Posted: March 27, 2014 2:23 p.m.
Updated: March 28, 2014 5:00 a.m.

It doesn’t matter whether you’re a fan of the Gamecocks, Tigers, Bulldogs or Wolfpack. The face of college sports could change radically following a ruling earlier this week that football players at Northwestern University have the right to form a labor union. A National Labor Relations Board official ruled that at that academically exclusive school, athletes who receive full scholarships are considered employees under federal law and thus can unionize.

The decision, which will be appealed, has the potential to change the entire structure of big-time college athletics. There are many factors involved in the decision and the plan by football players to gain more benefits, but all of them strike at the heart of the scholarship system, in which gifted athletes are given free rides in return for their prowess on the playing fields -- or courts, or pools, or whichever venue you happen to choose. An NBC poll showed that 91 percent of Americans disagree with the NLRB’s ruling.

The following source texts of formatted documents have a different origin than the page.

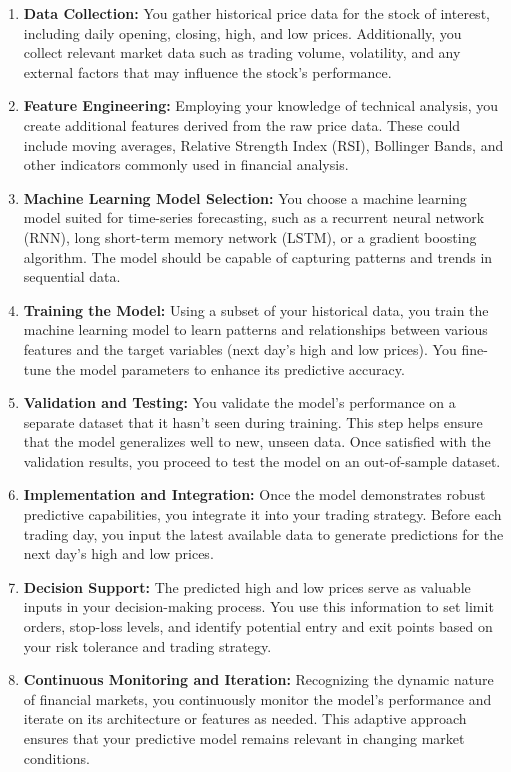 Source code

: \documentclass[
  letterpaper,
  DIV=11,
  numbers=noendperiod]{scrreprt}
\begin{document}
\begin{enumerate}
\def\labelenumi{\arabic{enumi}.}
\item
  \textbf{Data Collection:} You gather historical price data for the
  stock of interest, including daily opening, closing, high, and low
  prices. Additionally, you collect relevant market data such as trading
  volume, volatility, and any external factors that may influence the
  stock's performance.
\item
  \textbf{Feature Engineering:} Employing your knowledge of technical
  analysis, you create additional features derived from the raw price
  data. These could include moving averages, Relative Strength Index
  (RSI), Bollinger Bands, and other indicators commonly used in
  financial analysis.
\item
  \textbf{Machine Learning Model Selection:} You choose a machine
  learning model suited for time-series forecasting, such as a recurrent
  neural network (RNN), long short-term memory network (LSTM), or a
  gradient boosting algorithm. The model should be capable of capturing
  patterns and trends in sequential data.
\item
  \textbf{Training the Model:} Using a subset of your historical data,
  you train the machine learning model to learn patterns and
  relationships between various features and the target variables (next
  day's high and low prices). You fine-tune the model parameters to
  enhance its predictive accuracy.
\item
  \textbf{Validation and Testing:} You validate the model's performance
  on a separate dataset that it hasn't seen during training. This step
  helps ensure that the model generalizes well to new, unseen data. Once
  satisfied with the validation results, you proceed to test the model
  on an out-of-sample dataset.
\item
  \textbf{Implementation and Integration:} Once the model demonstrates
  robust predictive capabilities, you integrate it into your trading
  strategy. Before each trading day, you input the latest available data
  to generate predictions for the next day's high and low prices.
\item
  \textbf{Decision Support:} The predicted high and low prices serve as
  valuable inputs in your decision-making process. You use this
  information to set limit orders, stop-loss levels, and identify
  potential entry and exit points based on your risk tolerance and
  trading strategy.
\item
  \textbf{Continuous Monitoring and Iteration:} Recognizing the dynamic
  nature of financial markets, you continuously monitor the model's
  performance and iterate on its architecture or features as needed.
  This adaptive approach ensures that your predictive model remains
  relevant in changing market conditions.
\end{enumerate}
\end{document}
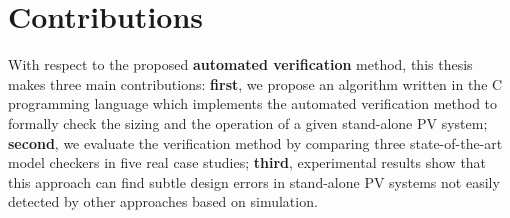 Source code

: \section{Contributions}

With respect to the proposed \textbf{automated verification} method, this thesis makes three main contributions: \textbf{first}, we propose an algorithm written in the C programming language which implements the automated verification method to formally check the sizing and the operation of a given stand-alone PV system; \textbf{second}, we evaluate the verification method by comparing three state-of-the-art model checkers in five real case studies; \textbf{third}, experimental results show that this approach can find subtle design errors in stand-alone PV systems not easily detected by other approaches based on simulation.

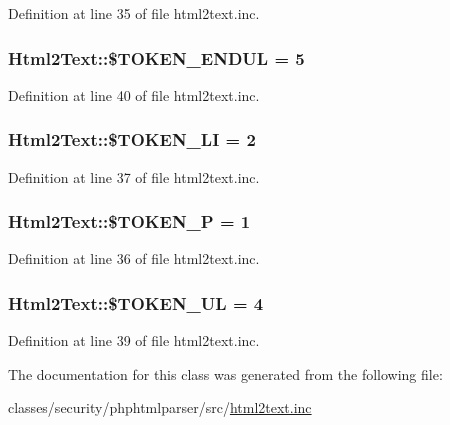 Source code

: Definition at line 35 of file html2text.\+inc.

\hypertarget{classHtml2Text_aa5aafc2e0f4c2038185ae09fcc3521d2}{
\subsubsection[{\$\+T\+O\+K\+E\+N\+\_\+\+E\+N\+D\+U\+L}]{\setlength{\rightskip}{0pt plus 5cm}Html2\+Text\+::\$\+T\+O\+K\+E\+N\+\_\+\+E\+N\+D\+U\+L = 5}}\label{classHtml2Text_aa5aafc2e0f4c2038185ae09fcc3521d2}


Definition at line 40 of file html2text.\+inc.

\hypertarget{classHtml2Text_aadb27ed8819d414ef85c71c3f7f367ba}{
\subsubsection[{\$\+T\+O\+K\+E\+N\+\_\+\+L\+I}]{\setlength{\rightskip}{0pt plus 5cm}Html2\+Text\+::\$\+T\+O\+K\+E\+N\+\_\+\+L\+I = 2}}\label{classHtml2Text_aadb27ed8819d414ef85c71c3f7f367ba}


Definition at line 37 of file html2text.\+inc.

\hypertarget{classHtml2Text_a4d94686f1b18fda5460b9a208d89a98d}{
\subsubsection[{\$\+T\+O\+K\+E\+N\+\_\+\+P}]{\setlength{\rightskip}{0pt plus 5cm}Html2\+Text\+::\$\+T\+O\+K\+E\+N\+\_\+\+P = 1}}\label{classHtml2Text_a4d94686f1b18fda5460b9a208d89a98d}


Definition at line 36 of file html2text.\+inc.

\hypertarget{classHtml2Text_a21920236a8173543887975c3d657a81c}{
\subsubsection[{\$\+T\+O\+K\+E\+N\+\_\+\+U\+L}]{\setlength{\rightskip}{0pt plus 5cm}Html2\+Text\+::\$\+T\+O\+K\+E\+N\+\_\+\+U\+L = 4}}\label{classHtml2Text_a21920236a8173543887975c3d657a81c}


Definition at line 39 of file html2text.\+inc.



The documentation for this class was generated from the following file\+:\begin{DoxyCompactItemize}
\item 
classes/security/phphtmlparser/src/\hyperlink{html2text_8inc}{html2text.\+inc}\end{DoxyCompactItemize}
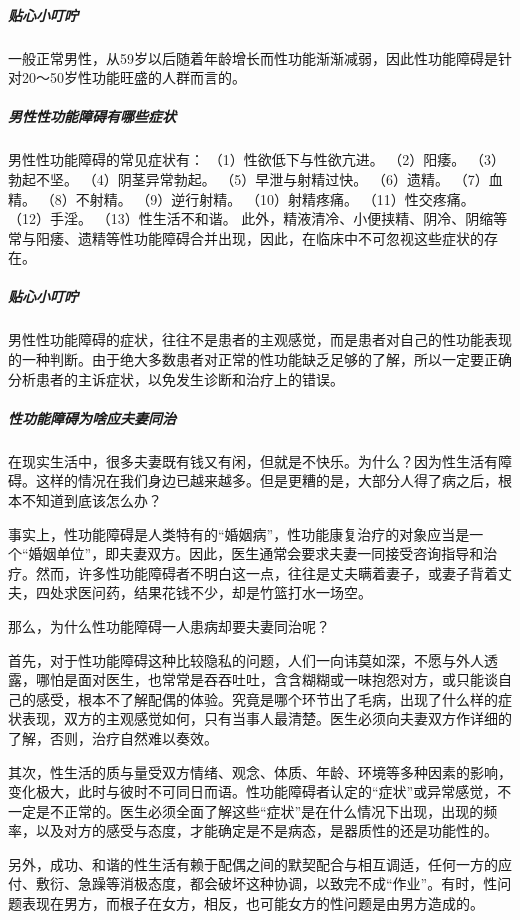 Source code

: \begin{enumerate}
\subparagraph{贴心小叮咛}

一般正常男性，从59岁以后随着年龄增长而性功能渐渐减弱，因此性功能障碍是针对20～50岁性功能旺盛的人群而言的。

\subparagraph{男性性功能障碍有哪些症状}

男性性功能障碍的常见症状有： 
 （1）性欲低下与性欲亢进。 
 （2）阳痿。 
 （3）勃起不坚。 
 （4）阴茎异常勃起。 
 （5）早泄与射精过快。 
 （6）遗精。 
 （7）血精。 
 （8）不射精。 
 （9）逆行射精。 
 （10）射精疼痛。 
 （11）性交疼痛。 
 （12）手淫。 
 （13）性生活不和谐。 
 此外，精液清冷、小便挟精、阴冷、阴缩等常与阳痿、遗精等性功能障碍合并出现，因此，在临床中不可忽视这些症状的存在。

\subparagraph{贴心小叮咛}

男性性功能障碍的症状，往往不是患者的主观感觉，而是患者对自己的性功能表现的一种判断。由于绝大多数患者对正常的性功能缺乏足够的了解，所以一定要正确分析患者的主诉症状，以免发生诊断和治疗上的错误。

\subparagraph{性功能障碍为啥应夫妻同治}

在现实生活中，很多夫妻既有钱又有闲，但就是不快乐。为什么？因为性生活有障碍。这样的情况在我们身边已越来越多。但是更糟的是，大部分人得了病之后，根本不知道到底该怎么办？

事实上，性功能障碍是人类特有的“婚姻病”，性功能康复治疗的对象应当是一个“婚姻单位”，即夫妻双方。因此，医生通常会要求夫妻一同接受咨询指导和治疗。然而，许多性功能障碍者不明白这一点，往往是丈夫瞒着妻子，或妻子背着丈夫，四处求医问药，结果花钱不少，却是竹篮打水一场空。

那么，为什么性功能障碍一人患病却要夫妻同治呢？

首先，对于性功能障碍这种比较隐私的问题，人们一向讳莫如深，不愿与外人透露，哪怕是面对医生，也常常是吞吞吐吐，含含糊糊或一味抱怨对方，或只能谈自己的感受，根本不了解配偶的体验。究竟是哪个环节出了毛病，出现了什么样的症状表现，双方的主观感觉如何，只有当事人最清楚。医生必须向夫妻双方作详细的了解，否则，治疗自然难以奏效。

其次，性生活的质与量受双方情绪、观念、体质、年龄、环境等多种因素的影响，变化极大，此时与彼时不可同日而语。性功能障碍者认定的“症状”或异常感觉，不一定是不正常的。医生必须全面了解这些“症状”是在什么情况下出现，出现的频率，以及对方的感受与态度，才能确定是不是病态，是器质性的还是功能性的。

另外，成功、和谐的性生活有赖于配偶之间的默契配合与相互调适，任何一方的应付、敷衍、急躁等消极态度，都会破坏这种协调，以致完不成“作业”。有时，性问题表现在男方，而根子在女方，相反，也可能女方的性问题是由男方造成的。


\end{enumerate}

There has been controversy for years over the power of college sports -- football in particular -- and the fact that at many schools, a preponderance of girdiron players are admitted under special circumstances which allow them to bypass normal academic guidelines. And there have been startling revelations, among them the scandal at the University of North Carolina in which the chairman of the African-American Studies department held courses in which enrollees didn’t even have to attend class but were rewarded good grades that kept them eligible for football. That professor has since been indicted.

College football -- and basketball, to a lesser degree -- is big business, generating billions of dollars, and it provides entertainment to millions of alumni and other fans. The game could be in for wholesale changes if the NLRB ruling is upheld and athletes begin to unionize.